== YOUR OBJECTIVE ==
All records, exactly as written, minus the pictures: copy them out.

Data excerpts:
━━━━━━━━━━━━━━━━
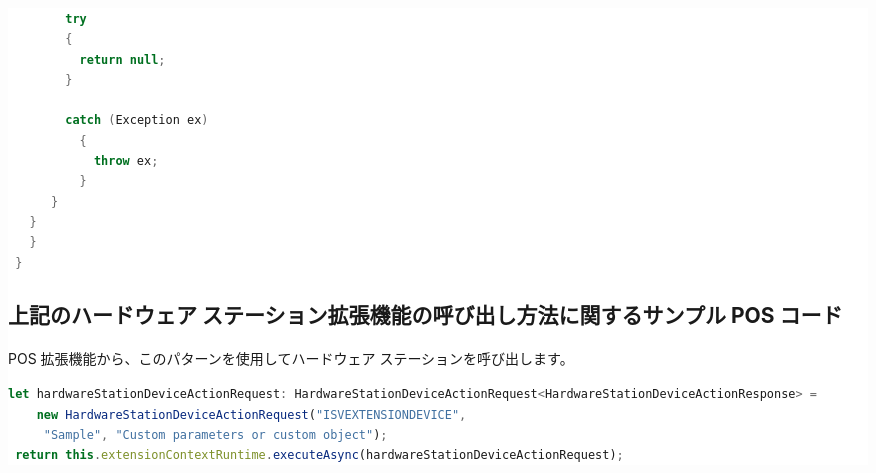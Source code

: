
 ```C#
        try
        {
          return null;
        }

        catch (Exception ex)
          {
            throw ex;
          }
      }
   }
   }
 }

```

## <a name="sample-pos-code-on-how-to-call-the-above-hardware-station-extension"></a>上記のハードウェア ステーション拡張機能の呼び出し方法に関するサンプル POS コード

POS 拡張機能から、このパターンを使用してハードウェア ステーションを呼び出します。

```TypeScript
let hardwareStationDeviceActionRequest: HardwareStationDeviceActionRequest<HardwareStationDeviceActionResponse> =
    new HardwareStationDeviceActionRequest("ISVEXTENSIONDEVICE",
     "Sample", "Custom parameters or custom object");
 return this.extensionContextRuntime.executeAsync(hardwareStationDeviceActionRequest);
 ```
━━━━━━━━━━━━━━━━
== COMPLETED EXERCISE ==
Source code

:
 ```C#
        try
        {
          return null;
        }

        catch (Exception ex)
          {
            throw ex;
          }
      }
   }
   }
 }

```

## <a name="sample-pos-code-on-how-to-call-the-above-hardware-station-extension"></a>上記のハードウェア ステーション拡張機能の呼び出し方法に関するサンプル POS コード

POS 拡張機能から、このパターンを使用してハードウェア ステーションを呼び出します。

```TypeScript
let hardwareStationDeviceActionRequest: HardwareStationDeviceActionRequest<HardwareStationDeviceActionResponse> =
    new HardwareStationDeviceActionRequest("ISVEXTENSIONDEVICE",
     "Sample", "Custom parameters or custom object");
 return this.extensionContextRuntime.executeAsync(hardwareStationDeviceActionRequest);
 ```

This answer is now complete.